Scientific classification
- Kingdom: Plantae
- Clade: Tracheophytes
- Clade: Angiosperms
- Clade: Eudicots
- Clade: Rosids
- Order: Myrtales
- Family: Myrtaceae
- Genus: Darwinia
- Species: D. hypericifolia
- Binomial name: Darwinia hypericifolia (Turcz.) Domin
- Synonyms: Genetyllis hypericifolia Turcz.

= Darwinia hypericifolia =

- Genus: Darwinia
- Species: hypericifolia
- Authority: (Turcz.) Domin
- Conservation status: P4
- Synonyms: Genetyllis hypericifolia Turcz.

Species of flowering plant

Darwinia hypericifolia is a species of flowering plant in the myrtle family Myrtaceae and is endemic to the south-west of Western Australia. It is an erect, straggly shrub that typically grows to a height of 0.4–1 m and has clusters of flowers surrounded by red bracts, mainly in October and November.

The species was first formally described in 1852 by Nikolai Turczaninow who gave it the name Genetyllis hypericifolia in the Bulletin de la Classe Physico-Mathématique de l'Académie Impériale des Sciences de Saint-Pétersbourg. In 1923, Karel Domin changed the name to Darwinia hypericifolia inVestnik Kralovske Ceske Spolecnosti Nauk, Trida Matematiko-Prirodevedecke.

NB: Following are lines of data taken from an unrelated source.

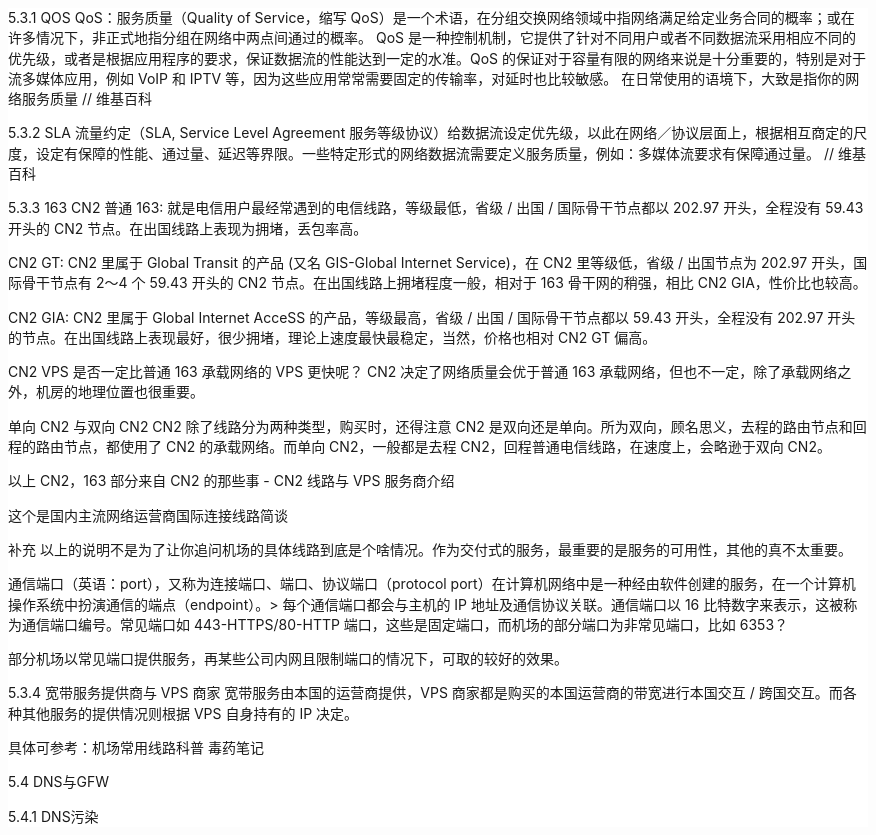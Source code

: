 5.3.1 QOS
QoS：服务质量（Qual­ity of Ser­vice，缩写 QoS）是一个术语，在分组交换网络领域中指网络满足给定业务合同的概率；或在许多情况下，非正式地指分组在网络中两点间通过的概率。
QoS 是一种控制机制，它提供了针对不同用户或者不同数据流采用相应不同的优先级，或者是根据应用程序的要求，保证数据流的性能达到一定的水准。QoS 的保证对于容量有限的网络来说是十分重要的，特别是对于流多媒体应用，例如 VoIP 和 IPTV 等，因为这些应用常常需要固定的传输率，对延时也比较敏感。
在日常使用的语境下，大致是指你的网络服务质量
// 维基百科


5.3.2 SLA
流量约定（SLA, Ser­vice Level Agree­ment 服务等级协议）给数据流设定优先级，以此在网络／协议层面上，根据相互商定的尺度，设定有保障的性能、通过量、延迟等界限。一些特定形式的网络数据流需要定义服务质量，例如：多媒体流要求有保障通过量。
// 维基百科


5.3.3 163 CN2
普通 163: 就是电信用户最经常遇到的电信线路，等级最低，省级 / 出国 / 国际骨干节点都以 202.97 开头，全程没有 59.43 开头的 CN2 节点。在出国线路上表现为拥堵，丢包率高。

CN2 GT: CN2 里属于 Global Tran­sit 的产品 (又名 GIS-Global In­ter­net Ser­vice)，在 CN2 里等级低，省级 / 出国节点为 202.97 开头，国际骨干节点有 2～4 个 59.43 开头的 CN2 节点。在出国线路上拥堵程度一般，相对于 163 骨干网的稍强，相比 CN2 GIA，性价比也较高。

CN2 GIA: CN2 里属于 Global In­ter­net Ac­ceSS 的产品，等级最高，省级 / 出国 / 国际骨干节点都以 59.43 开头，全程没有 202.97 开头的节点。在出国线路上表现最好，很少拥堵，理论上速度最快最稳定，当然，价格也相对 CN2 GT 偏高。

CN2 VPS 是否一定比普通 163 承载网络的 VPS 更快呢？
CN2 决定了网络质量会优于普通 163 承载网络，但也不一定，除了承载网络之外，机房的地理位置也很重要。

单向 CN2 与双向 CN2
CN2 除了线路分为两种类型，购买时，还得注意 CN2 是双向还是单向。所为双向，顾名思义，去程的路由节点和回程的路由节点，都使用了 CN2 的承载网络。而单向 CN2，一般都是去程 CN2，回程普通电信线路，在速度上，会略逊于双向 CN2。

以上 CN2，163 部分来自 CN2 的那些事 - CN2 线路与 VPS 服务商介绍

这个是国内主流网络运营商国际连接线路简谈


补充
以上的说明不是为了让你追问机场的具体线路到底是个啥情况。作为交付式的服务，最重要的是服务的可用性，其他的真不太重要。

通信端口（英语：port），又称为连接端口、端口、协议端口（pro­to­col port）在计算机网络中是一种经由软件创建的服务，在一个计算机操作系统中扮演通信的端点（end­point）。> 每个通信端口都会与主机的 IP 地址及通信协议关联。通信端口以 16 比特数字来表示，这被称为通信端口编号。常见端口如 443-HTTPS/​80-HTTP 端口，这些是固定端口，而机场的部分端口为非常见端口，比如 6353？

部分机场以常见端口提供服务，再某些公司内网且限制端口的情况下，可取的较好的效果。


5.3.4 宽带服务提供商与 VPS 商家
宽带服务由本国的运营商提供，VPS 商家都是购买的本国运营商的带宽进行本国交互 / 跨国交互。而各种其他服务的提供情况则根据 VPS 自身持有的 IP 决定。

具体可参考：机场常用线路科普 毒药笔记


5.4 DNS与GFW

5.4.1 DNS污染
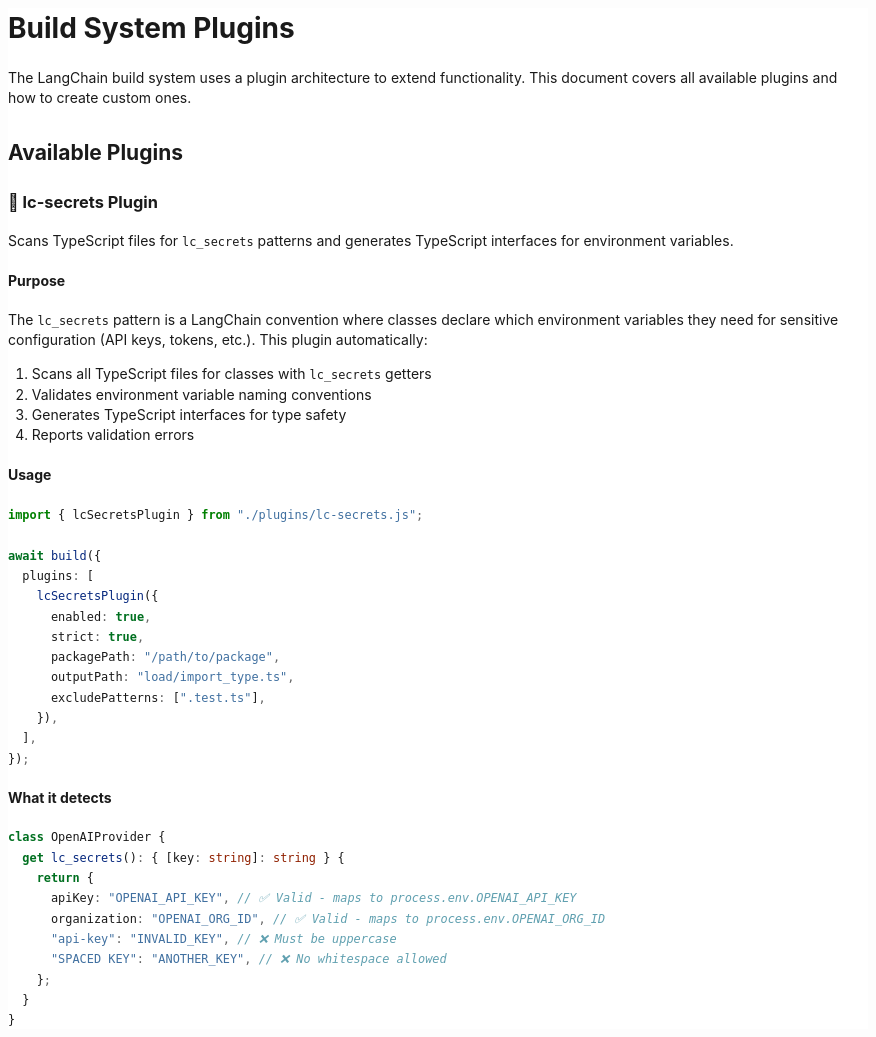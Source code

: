 # Build System Plugins

The LangChain build system uses a plugin architecture to extend functionality. This document covers all available plugins and how to create custom ones.

## Available Plugins

### 🔐 lc-secrets Plugin

Scans TypeScript files for `lc_secrets` patterns and generates TypeScript interfaces for environment variables.

#### Purpose

The `lc_secrets` pattern is a LangChain convention where classes declare which environment variables they need for sensitive configuration (API keys, tokens, etc.). This plugin automatically:

1. Scans all TypeScript files for classes with `lc_secrets` getters
2. Validates environment variable naming conventions
3. Generates TypeScript interfaces for type safety
4. Reports validation errors

#### Usage

```typescript
import { lcSecretsPlugin } from "./plugins/lc-secrets.js";

await build({
  plugins: [
    lcSecretsPlugin({
      enabled: true,
      strict: true,
      packagePath: "/path/to/package",
      outputPath: "load/import_type.ts",
      excludePatterns: [".test.ts"],
    }),
  ],
});
```

#### What it detects

```typescript
class OpenAIProvider {
  get lc_secrets(): { [key: string]: string } {
    return {
      apiKey: "OPENAI_API_KEY", // ✅ Valid - maps to process.env.OPENAI_API_KEY
      organization: "OPENAI_ORG_ID", // ✅ Valid - maps to process.env.OPENAI_ORG_ID
      "api-key": "INVALID_KEY", // ❌ Must be uppercase
      "SPACED KEY": "ANOTHER_KEY", // ❌ No whitespace allowed
    };
  }
}
```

Darwinia hypericifolia occurs on peaty sand on the slopes of mountains in the Stirling Range in the Esperance Plains bioregion of south-western Western Australia. It is listed as "Priority Four" by the Government of Western Australia Department of Biodiversity, Conservation and Attractions, meaning that it is rare or near threatened.